In order to extract the features, we provide functions to set_model_and_device
the same way we did
as well as a dataset class that is compatible with pytorch's dataloader.
It can be imported and used as
from dataHandler.datasets import AsimDataSet
from torch.utils.data import DataLoader
file_list = []
index_list = []
data = AsimDataSet(file_list, index_list)
dl = DataLoader(data, shuffle=False, batch_size=64)
for i_batch, sample in enumerate(dl, 0):
pass
Here, file_list
is a list of the image files and index_list
ist a list of unique,
numerical indices used to address these files.
Provider
The Provider
provides data for a given timeframe and location.
This is an example for how to retrieve ceilometer and all sky imager data taken in Ny Ålesund between the 1st
and 4th of December 2010.
from dataHandler import Provider
from datetime import datetime
pr = Provider()
date_start = datetime(2010,12,1)
date_end = datetime(2010,12,4)
location = "NYA"
ceil_data = pr.get_ceil(date_start=date_start, date_end=date_end, location=location)
asim_data = pr.get_asim(date_start=date_start, date_end=date_end, location=location)
Because we want to compare different types of data, we provide utility to combine two sets of data.
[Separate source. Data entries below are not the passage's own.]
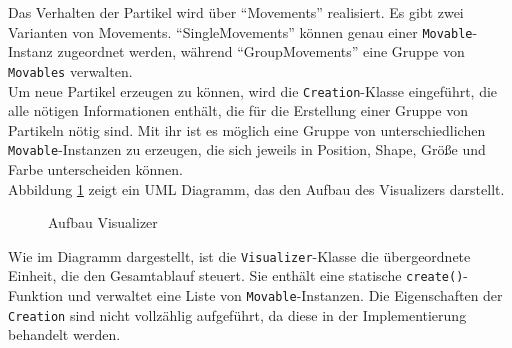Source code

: \documentclass[11pt,a4paper]{article}
\begin{document}
Das Verhalten der Partikel wird über ``Movements'' realisiert. Es gibt zwei Varianten von Movements. ``SingleMovements'' können genau einer \lstinline!Movable!-Instanz zugeordnet werden, während ``GroupMovements'' eine Gruppe von \lstinline!Movables! verwalten.\\
Um neue Partikel erzeugen zu können, wird die \lstinline!Creation!-Klasse eingeführt, die alle nötigen Informationen enthält, die für die Erstellung einer Gruppe von Partikeln nötig sind. Mit ihr ist es möglich eine Gruppe von unterschiedlichen \lstinline!Movable!-Instanzen zu erzeugen, die sich jeweils in Position, Shape, Größe und Farbe unterscheiden können.\\
Abbildung \ref{fig:AufbauVisualizer} zeigt ein UML Diagramm, das den Aufbau des Visualizers darstellt.\\

\begin{figure}[!ht]
\centering
{}
\caption[Aufbau Visualizer]{Aufbau Visualizer}
\label{fig:AufbauVisualizer}
\end{figure}
\noindent
Wie im Diagramm dargestellt, ist die \lstinline!Visualizer!-Klasse die übergeordnete Einheit, die den Gesamtablauf steuert. Sie enthält eine statische \lstinline!create()!-Funktion und verwaltet eine Liste von \lstinline!Movable!-Instanzen. Die Eigenschaften der \lstinline!Creation! sind nicht vollzählig aufgeführt, da diese in der Implementierung behandelt werden.
\end{document}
Here, data from the second set of data is combined into the first set of data, such that the maximum time difference between the combined points is as low as possible. If for a point of data in the first set no point of data in the second set within a timeframe of 86400s can be found, the point is discarded. The column of the second dataframe that is to be merged into the first dataframe has to be provided as an argument of the merging function. Due to the nature of this operation that necessitates comparing sometimes tens of thousands of rows for as many times, this might take a while. Since we only expect data in the way we intended the tool to be used for, this function splits any input data on into manageable daily chunks. This means that around midnight points might be merged, where the nearest point might have been on the next or previous day, but the current day has been chosen. Compared to the amount of data, we judged this to be acceptable considering the speed-up of the merging gained by this.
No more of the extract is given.